昼休みにも電話対応を求められる -そんな職場は少なくありません。
しかし、労働基準法では「休憩時間中は労働から完全に解放されること」が原則とされています。つまり、昼休み中に電話対応をさせる行為は、場合によっては違法となる可能性があります

本記事では、

・昼休み中の電話対応が「労働」とみなされる基準
・違法になるケースと合法とされるケースの違い
・企業が取るべき実践的な対策とチェックリスト

をわかりやすく解説します。
人事・総務担当者の方はもちろん、職場環境の改善を進めたい管理職の方にも役立つ内容です。

昼休み電話対応はオフィスのでんわばん

コンテンツの目次
  1. はじめに:昼休み中の電話対応がなぜ問題になるか
  2. 「休憩時間」の法律・制度の基礎知識
  3. 休憩時間中の電話対応が労働時間と認められるケース
  4. 実践的な代替手段と運用方法
  5. 実務フォーマット・チェックリスト
  6. まとめ


はじめに:昼休み中の電話対応がなぜ問題になるか

昼休みは、労働基準法で「労働者が自由に休息できる時間」として定められています。
しかし実際には、「昼休みでも電話が鳴れば取るのが当たり前」「交代制にしているから大丈夫」といった理由で、社員が休憩中に電話対応を行っている職場も少なくありません。

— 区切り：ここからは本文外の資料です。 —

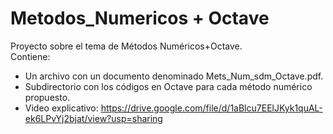 # Metodos_Numericos + Octave
Proyecto sobre el tema de Métodos Numéricos+Octave.                                                                         
Contiene:                                                                                                
   * Un archivo con un documento denominado Mets_Num_sdm_Octave.pdf.  
   * Subdirectorio con los códigos en Octave para cada método numérico propuesto.                                                                        
   * Video explicativo: https://drive.google.com/file/d/1aBlcu7EElJKyk1quAL-ek6LPvYj2bjat/view?usp=sharing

一見すると業務への協力のように見えますが、この“昼休み中の電話対応”は、法的には労働とみなされる可能性があり、企業側が労働基準法違反に問われるリスクもあります。
この問題は、企業のコンプライアンスだけでなく、従業員のモチベーション低下や離職につながる恐れもあるため、適切な運用ルールを整備することが重要です。


なぜ「昼休み対応」が放置されやすいか

多くの企業では、「業務が止まるのを避けたい」「電話番を誰かがしなければならない」という事情から、昼休みの電話対応が慣習化しています。
とくに少人数のオフィスや受付対応が必要な業種では、「たまたま近くにいた人が出る」「持ち回り制で対応している」といった曖昧な運用になりがちです。

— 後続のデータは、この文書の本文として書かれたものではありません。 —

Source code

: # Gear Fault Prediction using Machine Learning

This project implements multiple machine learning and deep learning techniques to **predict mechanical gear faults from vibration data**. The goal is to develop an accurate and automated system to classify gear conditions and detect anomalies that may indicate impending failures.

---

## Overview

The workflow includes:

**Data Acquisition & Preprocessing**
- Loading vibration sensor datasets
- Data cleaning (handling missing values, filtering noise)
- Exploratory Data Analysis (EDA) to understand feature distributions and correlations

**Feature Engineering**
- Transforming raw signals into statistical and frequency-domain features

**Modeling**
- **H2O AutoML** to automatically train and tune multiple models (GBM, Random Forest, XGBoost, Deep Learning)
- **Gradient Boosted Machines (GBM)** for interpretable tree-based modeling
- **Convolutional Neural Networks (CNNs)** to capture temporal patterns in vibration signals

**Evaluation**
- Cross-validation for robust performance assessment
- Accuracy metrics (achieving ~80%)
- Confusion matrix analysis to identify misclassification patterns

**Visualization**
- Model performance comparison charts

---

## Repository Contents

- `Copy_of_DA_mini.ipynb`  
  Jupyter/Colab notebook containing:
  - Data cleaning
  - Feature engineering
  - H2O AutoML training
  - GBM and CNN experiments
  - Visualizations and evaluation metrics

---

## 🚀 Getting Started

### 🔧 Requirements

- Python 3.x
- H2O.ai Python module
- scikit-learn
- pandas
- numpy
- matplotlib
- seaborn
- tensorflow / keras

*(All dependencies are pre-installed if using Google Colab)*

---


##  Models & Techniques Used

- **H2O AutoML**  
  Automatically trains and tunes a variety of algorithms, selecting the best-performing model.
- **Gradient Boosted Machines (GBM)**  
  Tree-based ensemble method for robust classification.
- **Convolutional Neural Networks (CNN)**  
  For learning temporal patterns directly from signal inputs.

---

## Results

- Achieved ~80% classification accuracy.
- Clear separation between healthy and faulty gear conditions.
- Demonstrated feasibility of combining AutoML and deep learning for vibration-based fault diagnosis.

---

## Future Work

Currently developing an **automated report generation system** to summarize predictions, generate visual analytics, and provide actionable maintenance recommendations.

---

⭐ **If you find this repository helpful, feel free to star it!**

さらに、「本人も特に不満を言っていない」「これまで問題にならなかった」という理由で、企業側がリスクを自覚していないケースも多く見られます。
しかし、こうした状態を放置すると、労働時間の管理不備や残業代の未払い、労基署からの指導につながる恐れがあるため、早めの見直しが必要です。

「休憩時間」の法律・制度の基礎知識

昼休み中の電話対応を考えるうえで、まず理解しておくべきなのが「休憩時間の定義」と「労働とみなされる範囲」です。
これらは労働基準法第34条に明確に規定されており、違反した場合には是正勧告の対象になることもあります。

労働基準法 第34条「休憩時間」の三原則

労働基準法第34条では、休憩時間について以下のように定められています。

労働基準法 第34条(休憩)抜粋

使用者は、労働時間が6時間を超える場合に少なくとも45分、8時間を超える場合に少なくとも1時間の休憩時間を労働時間の途中に与えなければならない。

さらに、この休憩時間には「三原則」があります。

①一斉付与の原則

原則として、同じ職場で働く労働者には同じ時間帯に休憩を与える必要があります。
ただし、交代制勤務など業務の性質上やむを得ない場合は例外が認められます。

②自由利用の原則

休憩時間中は、労働から完全に解放され、自由に利用できることが求められます。
この原則に反する状態(電話番・来客対応・上司の指示待ちなど)は、休憩とは認められません。

③労働時間の途中付与の原則

休憩は、勤務の前後ではなく労働時間の途中で与えなければなりません。
つまり、勤務開始前や終了後に「まとめて取る」ことは、休憩時間として扱われません。

待機時間/手待ち時間と休憩時間の違い

昼休み中に「電話が鳴ったら対応する」「上司から呼ばれるかもしれない」といった状況は、“休憩”ではなく“手待ち時間”に分類されます。

手待ち時間とは

労働者が一見休んでいるように見えても、使用者の指示にすぐ応じられる状態で待機している時間のことを指します。
たとえば、以下のようなケースです。

・電話が鳴ったら取るよう指示されている
・来客対応のために席を離れられない
・呼び出しがあればすぐ対応する体制にある

このような場合、労働の拘束下にあると判断されるため「労働時間」として扱われるのが原則です。
つまり、昼休み中に電話対応の義務がある場合、形式上は「休憩」としていても、実際には休憩時間として認められない可能性があります。

厚生労働省の見解・FAQ(公式見解)

厚生労働省の「労働基準法に関するQ&A」や行政解釈でも、以下のように明確に示されています。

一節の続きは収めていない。